Federal prosecutors said Friday that a Justice Department initiative to stem gun violence by better targeting illegal gun traffickers will pay dividends in the local region, empowering officials to share more information and ballistics data and punish those who subvert existing laws to arm violent criminals.
Maryland U.S. Attorney Robert Hur said the “Project Guardian” initiative, announced earlier this week by Attorney General William Barr, will enhance collaboration between him and his regional counterparts in Virginia and the District of Columbia.
It allows prosecutors to work with local, state and federal law enforcement partners — including the Bureau of Alcohol, Tobacco, Firearm and Explosives — to track down and prosecute straw purchasers and other illegal traders supplying the region’s trigger pullers with their firepower.
“We know that violent gangs and organized crime rings do not respect state lines. They are opportunistic. They are out breaking the law and preying on our communities to make a profit,” Hur said. “We want to make sure we go back and capture the entire distribution chain.”
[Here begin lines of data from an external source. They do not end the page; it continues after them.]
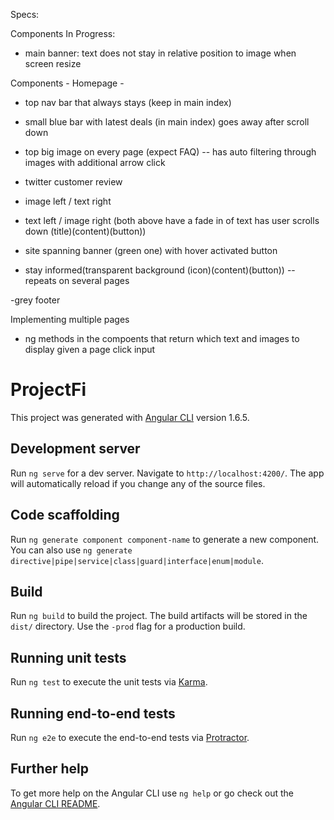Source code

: Specs:

Components In Progress:
- main banner: text does not stay in relative position to image when screen resize


Components - Homepage -
 - top nav bar that always stays (keep in main index)
 - small blue bar with latest deals (in main index) goes away after scroll down

 - top big image on every page (expect FAQ)
 -- has auto filtering through images with additional arrow click

 - twitter customer review

 - image left / text right
 - text left / image right
 (both above have a fade in of text has user scrolls down (title)(content)(button))

 - site spanning banner (green one) with hover activated button

 - stay informed(transparent background (icon)(content)(button))
 --repeats on several pages

 -grey footer

 Implementing multiple pages
 - ng methods in the compoents that return which text and images to display given a page click input








# ProjectFi

This project was generated with [Angular CLI](https://github.com/angular/angular-cli) version 1.6.5.

## Development server

Run `ng serve` for a dev server. Navigate to `http://localhost:4200/`. The app will automatically reload if you change any of the source files.

## Code scaffolding

Run `ng generate component component-name` to generate a new component. You can also use `ng generate directive|pipe|service|class|guard|interface|enum|module`.

## Build

Run `ng build` to build the project. The build artifacts will be stored in the `dist/` directory. Use the `-prod` flag for a production build.

## Running unit tests

Run `ng test` to execute the unit tests via [Karma](https://karma-runner.github.io).

## Running end-to-end tests

Run `ng e2e` to execute the end-to-end tests via [Protractor](http://www.protractortest.org/).

## Further help

To get more help on the Angular CLI use `ng help` or go check out the [Angular CLI README](https://github.com/angular/angular-cli/blob/master/README.md).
Thomas Cullen, U.S. attorney for the western district of Virginia, said investigations have long shown that guns cross state lines in the region before they are used to commit crimes.
“Too many guns from Virginia are ending up on the streets of D.C., Baltimore and other cities in the Northeast,” Cullen said. “This is tragic and unacceptable, and together we need to do more to solve this particular problem.”
The prosecutors’ comments came two days after Barr announced the initiative and a day after the latest American school shooting, in which a 16-year-old gunman is alleged to have shot five classmates, two fatally, at Saugus High School in Santa Clarita, California.
They also come at a time of heated partisan debate around gun control, and whether and how the nation should confront the fact that mass shootings are now a common occurrence and daily gun violence permeates many cities, including Baltimore. Politicians at the federal level have been unable to agree on legislation in recent years that would put more restrictions on the purchases of firearms, including through universal background checks.
Barr’s message this week was that laws already on the books — including against straw purchasers, or those who illegally buy guns for others — could be better enforced.
“Gun crime remains a pervasive problem in too many communities across America,” Barr said Wednesday in a statement. He said Project Guardian would "strengthen our efforts to reduce gun violence by allowing the federal government and our state and local partners to better target offenders who use guns in crimes and those who try to buy guns illegally.”
The program hinges in part on an increased use of ATF technology that compares ballistics markings in a national database to make connections between gun cases regardless of where they occur.
In 2018, the ATF traced nearly 11,100 firearms in Maryland, nearly half of them pistols, and identified the state where the weapon originated in more than 7,200 of those cases. More than half originated in Maryland, but more than 1,000 came from Virginia. More than 400 came from Pennsylvania, and 260 from West Virginia. Others came from every other state in the country, D.C., Puerto Rico and Guam.
Baltimore this week surpassed 300 homicides for the year, with a month and a half left to go, making 2019 the fifth year in a row in which the city reached that deadly benchmark. The vast majority of the killings have been committed using firearms.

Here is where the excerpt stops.